DMA-BUF cache handling: Off the DMA API map (part 1)

June 4, 2020

This article was contributed by John Stultz

Recently, the DMA-BUF heaps interface was added to the 5.6 kernel. This interface is similar to ION, which has been used for years by Android vendors. However, in trying to move vendors to use DMA-BUF heaps, we have begun to see how the DMA API model doesn't fit well for modern mobile devices. Additionally, the lack of clear guidance in how to handle cache operations efficiently, results in vendors using custom device-specific optimizations that aren't generic enough for an upstream solution. This article will describe the nature of the problem; the upcoming second installment will look at the path toward a solution.

The kernel's DMA APIs are all provided for the sharing of memory between the CPU and devices. The traditional DMA API has, in recent years, been joined by additional interfaces such as ION, DMA-BUF, and DMA-BUF heaps. But, as we will see, the problem of efficiently supporting memory sharing is not yet fully solved.

As an interface, ION was poorly specified, allowing applications to pass custom, opaque flags and arguments to vendor-specific, out-of-tree heap implementations. Additionally, since the users of these interfaces only ran on the vendors' devices with their custom kernel implementations, little attention was paid to trying to create useful generic interfaces.
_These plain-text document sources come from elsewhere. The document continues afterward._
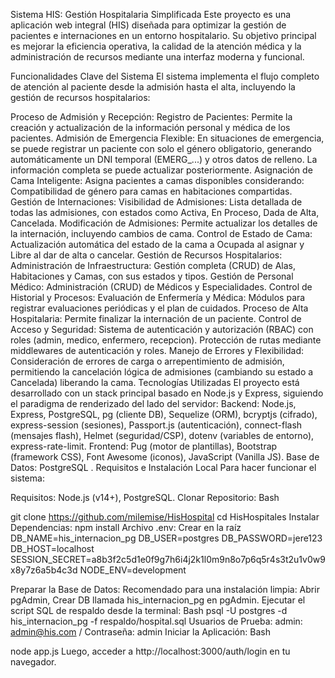 Sistema HIS: Gestión Hospitalaria Simplificada
Este proyecto es una aplicación web integral (HIS) diseñada para optimizar la gestión de pacientes e internaciones en un entorno hospitalario. Su objetivo principal es mejorar la eficiencia operativa, la calidad de la atención médica y la administración de recursos mediante una interfaz moderna y funcional.

Funcionalidades Clave del Sistema
El sistema implementa el flujo completo de atención al paciente desde la admisión hasta el alta, incluyendo la gestión de recursos hospitalarios:

Proceso de Admisión y Recepción:
Registro de Pacientes: Permite la creación y actualización de la información personal y médica de los pacientes.
Admisión de Emergencia Flexible: En situaciones de emergencia, se puede registrar un paciente con solo el género obligatorio, generando automáticamente un DNI temporal (EMERG_...) y otros datos de relleno. La información completa se puede actualizar posteriormente.
Asignación de Cama Inteligente: Asigna pacientes a camas disponibles considerando:
Compatibilidad de género para camas en habitaciones compartidas.
Gestión de Internaciones:
Visibilidad de Admisiones: Lista detallada de todas las admisiones, con estados como Activa, En Proceso, Dada de Alta, Cancelada.
Modificación de Admisiones: Permite actualizar los detalles de la internación, incluyendo cambios de cama.
Control de Estado de Cama: Actualización automática del estado de la cama a Ocupada al asignar y Libre al dar de alta o cancelar.
Gestión de Recursos Hospitalarios:
Administración de Infraestructura: Gestión completa (CRUD) de Alas, Habitaciones y Camas, con sus estados y tipos.
Gestión de Personal Médico: Administración (CRUD) de Médicos y Especialidades.
Control de Historial y Procesos:
Evaluación de Enfermería y Médica: Módulos para registrar evaluaciones periódicas y el plan de cuidados.
Proceso de Alta Hospitalaria: Permite finalizar la internación de un paciente.
Control de Acceso y Seguridad:
Sistema de autenticación y autorización (RBAC) con roles (admin, medico, enfermero, recepcion).
Protección de rutas mediante middlewares de autenticación y roles.
Manejo de Errores y Flexibilidad:
Consideración de errores de carga o arrepentimiento de admisión, permitiendo la cancelación lógica de admisiones (cambiando su estado a Cancelada) liberando la cama.
Tecnologías Utilizadas
El proyecto está desarrollado con un stack principal basado en Node.js y Express, siguiendo el paradigma de renderizado del lado del servidor:
Backend: Node.js, Express, PostgreSQL, pg (cliente DB), Sequelize (ORM), bcryptjs (cifrado), express-session (sesiones), Passport.js (autenticación), connect-flash (mensajes flash), Helmet (seguridad/CSP), dotenv (variables de entorno), express-rate-limit.
Frontend: Pug (motor de plantillas), Bootstrap (framework CSS), Font Awesome (iconos), JavaScript (Vanilla JS).
Base de Datos: PostgreSQL .
 Requisitos e Instalación Local
Para hacer funcionar el sistema:

Requisitos: Node.js (v14+), PostgreSQL.
Clonar Repositorio:
Bash

git clone <https://github.com/milemise/HisHospital>
cd HisHospitales
Instalar Dependencias: npm install
Archivo .env: Crear en la raíz
DB_NAME=his_internacion_pg
DB_USER=postgres
DB_PASSWORD=jere123
DB_HOST=localhost
SESSION_SECRET=a8b3f2c5d1e0f9g7h6i4j2k1l0m9n8o7p6q5r4s3t2u1v0w9x8y7z6a5b4c3d
NODE_ENV=development

Preparar la Base de Datos:
Recomendado para una instalación limpia: Abrir pgAdmin,
Crear DB llamada his_internacion_pg en pgAdmin.
Ejecutar el script SQL de respaldo desde la terminal:
Bash
psql -U postgres -d his_internacion_pg -f respaldo/hospital.sql
Usuarios de Prueba:
admin: admin@his.com / Contraseña: admin 
Iniciar la Aplicación:
Bash

node app.js
Luego, acceder a http://localhost:3000/auth/login en tu navegador.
So multiple vendors might use the same heap ID for different purposes, or they might implement the same heap functionality but using different heap IDs and flag options. Even worse, many vendors drastically changed the ION interface and implementation itself, so that there was little in common between vendor ION implementations other than their name and basic functionality. ION essentially became a playground for out-of-tree and device-specific vendor hacks.

Meanwhile, the general dislike of the interface upstream meant that objections to the API often obfuscated the deeper problems that vendors were using ION to solve. But now that the DMA-BUF heaps interface is upstream, some vendors are trying to migrate from their ION heap implementations (and, hopefully, submit the result upstream). In doing so, they are starting to wonder how they will implement some of the functionality and optimizations they were able to obtain with ION while using the more constrained DMA-BUF heaps interface.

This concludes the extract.